The Joomla difference

Joomla is, unsurprisingly, a free service. The nonprofit is funded by the sponsorship of events and through Google Adsense ads that are placed on the sections of the site where users go to download add-ons. Its user base is diverse, Ozimek said, made up of end users that are implementing content management systems for clients, low-level designers, and small businesses and organization leaders that need to run a website effectively with a content management system that’s easy for them to use. “There are also the hardcore engineers and developers who work with Joomla because the underlying code base allows them to extend the framework so they don’t have to write a bunch of code to get their new application up and running,” he said.
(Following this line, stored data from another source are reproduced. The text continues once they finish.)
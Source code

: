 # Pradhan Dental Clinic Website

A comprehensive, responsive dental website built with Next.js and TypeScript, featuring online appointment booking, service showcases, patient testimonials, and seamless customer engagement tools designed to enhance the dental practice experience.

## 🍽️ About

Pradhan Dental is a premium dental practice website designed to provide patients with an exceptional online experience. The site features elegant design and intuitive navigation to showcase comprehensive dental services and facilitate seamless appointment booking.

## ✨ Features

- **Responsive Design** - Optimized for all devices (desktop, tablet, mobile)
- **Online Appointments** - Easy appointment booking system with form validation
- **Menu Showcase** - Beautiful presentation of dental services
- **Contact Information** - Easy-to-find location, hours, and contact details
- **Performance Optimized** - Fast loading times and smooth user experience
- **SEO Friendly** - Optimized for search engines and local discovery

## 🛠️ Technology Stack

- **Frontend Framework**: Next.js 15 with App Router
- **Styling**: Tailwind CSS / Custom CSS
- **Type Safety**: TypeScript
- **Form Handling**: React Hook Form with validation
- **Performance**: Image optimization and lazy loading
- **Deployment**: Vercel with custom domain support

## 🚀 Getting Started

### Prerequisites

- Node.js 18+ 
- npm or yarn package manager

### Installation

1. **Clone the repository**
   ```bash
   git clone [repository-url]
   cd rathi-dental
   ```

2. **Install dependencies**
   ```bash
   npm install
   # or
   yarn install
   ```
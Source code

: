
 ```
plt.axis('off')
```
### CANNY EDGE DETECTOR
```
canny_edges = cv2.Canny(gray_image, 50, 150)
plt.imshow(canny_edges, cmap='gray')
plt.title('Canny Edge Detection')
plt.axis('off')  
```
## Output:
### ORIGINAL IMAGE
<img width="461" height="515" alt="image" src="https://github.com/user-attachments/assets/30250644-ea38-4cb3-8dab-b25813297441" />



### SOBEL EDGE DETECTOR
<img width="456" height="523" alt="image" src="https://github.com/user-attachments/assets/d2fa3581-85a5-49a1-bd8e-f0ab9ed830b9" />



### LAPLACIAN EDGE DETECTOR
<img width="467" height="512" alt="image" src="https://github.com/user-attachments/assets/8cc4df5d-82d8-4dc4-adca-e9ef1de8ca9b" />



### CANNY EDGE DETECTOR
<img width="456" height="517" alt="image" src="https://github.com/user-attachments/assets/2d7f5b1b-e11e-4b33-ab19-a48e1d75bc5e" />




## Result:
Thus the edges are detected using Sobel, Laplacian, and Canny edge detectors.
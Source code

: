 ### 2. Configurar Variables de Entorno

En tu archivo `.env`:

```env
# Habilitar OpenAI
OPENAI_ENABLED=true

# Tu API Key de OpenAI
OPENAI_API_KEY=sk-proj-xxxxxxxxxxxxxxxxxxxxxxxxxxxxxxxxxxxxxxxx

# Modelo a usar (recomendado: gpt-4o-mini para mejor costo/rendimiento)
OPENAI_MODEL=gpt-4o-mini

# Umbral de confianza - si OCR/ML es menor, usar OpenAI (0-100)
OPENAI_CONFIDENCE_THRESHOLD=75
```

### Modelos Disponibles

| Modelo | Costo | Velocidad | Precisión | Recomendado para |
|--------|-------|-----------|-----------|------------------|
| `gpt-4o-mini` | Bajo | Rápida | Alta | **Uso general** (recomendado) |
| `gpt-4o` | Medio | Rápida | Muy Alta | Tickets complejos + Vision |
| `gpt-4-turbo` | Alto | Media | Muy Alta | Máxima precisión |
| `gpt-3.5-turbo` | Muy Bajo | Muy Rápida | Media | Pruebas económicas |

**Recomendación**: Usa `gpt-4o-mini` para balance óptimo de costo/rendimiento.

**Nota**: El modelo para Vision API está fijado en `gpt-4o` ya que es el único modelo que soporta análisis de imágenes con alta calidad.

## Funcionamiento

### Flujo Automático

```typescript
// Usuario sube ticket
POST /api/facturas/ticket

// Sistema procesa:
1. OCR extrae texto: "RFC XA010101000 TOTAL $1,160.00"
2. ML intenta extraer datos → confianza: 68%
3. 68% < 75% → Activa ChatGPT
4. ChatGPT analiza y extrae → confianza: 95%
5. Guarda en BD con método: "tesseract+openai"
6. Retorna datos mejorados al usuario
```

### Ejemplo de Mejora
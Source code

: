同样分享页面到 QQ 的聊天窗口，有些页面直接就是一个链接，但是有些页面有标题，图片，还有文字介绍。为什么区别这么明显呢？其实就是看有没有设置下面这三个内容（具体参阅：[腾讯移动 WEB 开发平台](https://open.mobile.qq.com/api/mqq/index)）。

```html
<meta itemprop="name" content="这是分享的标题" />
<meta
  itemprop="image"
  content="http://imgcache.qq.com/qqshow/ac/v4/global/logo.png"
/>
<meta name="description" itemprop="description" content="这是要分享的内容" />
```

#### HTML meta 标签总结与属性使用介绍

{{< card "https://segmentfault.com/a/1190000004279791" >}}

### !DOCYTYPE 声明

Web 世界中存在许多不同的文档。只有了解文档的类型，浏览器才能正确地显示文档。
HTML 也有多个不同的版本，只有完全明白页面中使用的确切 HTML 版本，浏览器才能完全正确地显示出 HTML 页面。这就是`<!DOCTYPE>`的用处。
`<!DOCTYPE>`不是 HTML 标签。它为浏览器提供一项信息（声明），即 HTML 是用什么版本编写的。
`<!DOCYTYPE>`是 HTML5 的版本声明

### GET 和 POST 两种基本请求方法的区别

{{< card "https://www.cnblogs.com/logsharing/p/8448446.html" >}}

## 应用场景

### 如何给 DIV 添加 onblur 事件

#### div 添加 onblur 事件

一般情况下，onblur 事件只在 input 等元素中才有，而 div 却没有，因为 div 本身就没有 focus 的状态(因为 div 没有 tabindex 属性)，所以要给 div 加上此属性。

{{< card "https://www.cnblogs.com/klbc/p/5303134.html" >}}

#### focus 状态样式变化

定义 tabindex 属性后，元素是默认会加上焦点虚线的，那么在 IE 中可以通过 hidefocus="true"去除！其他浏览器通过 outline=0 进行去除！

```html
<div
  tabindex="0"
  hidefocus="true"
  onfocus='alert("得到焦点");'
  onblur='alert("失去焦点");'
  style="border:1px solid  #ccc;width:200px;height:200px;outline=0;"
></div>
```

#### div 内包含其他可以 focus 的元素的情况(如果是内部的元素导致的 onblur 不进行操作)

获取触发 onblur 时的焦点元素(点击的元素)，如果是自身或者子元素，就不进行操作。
So why is Joomla able to thrive among other widely used content management systems like Drupal and WordPress? “It’s really grown a lot, especially over the course of the last three years,” Ozimek said. “I think it’s because when you compare it to other tools, like Drupal or WordPress, it has a nice balance between ease of use for the average end-user and serving as a tool set for developers – a framework that allows them to build their own web-based applications. By striking that balance we’re able to have a growing community because we’re able to track both the developers – the ones who want to write their own applications – as well as the average end users who wants to use us for blogging, building their own content management system, or website.”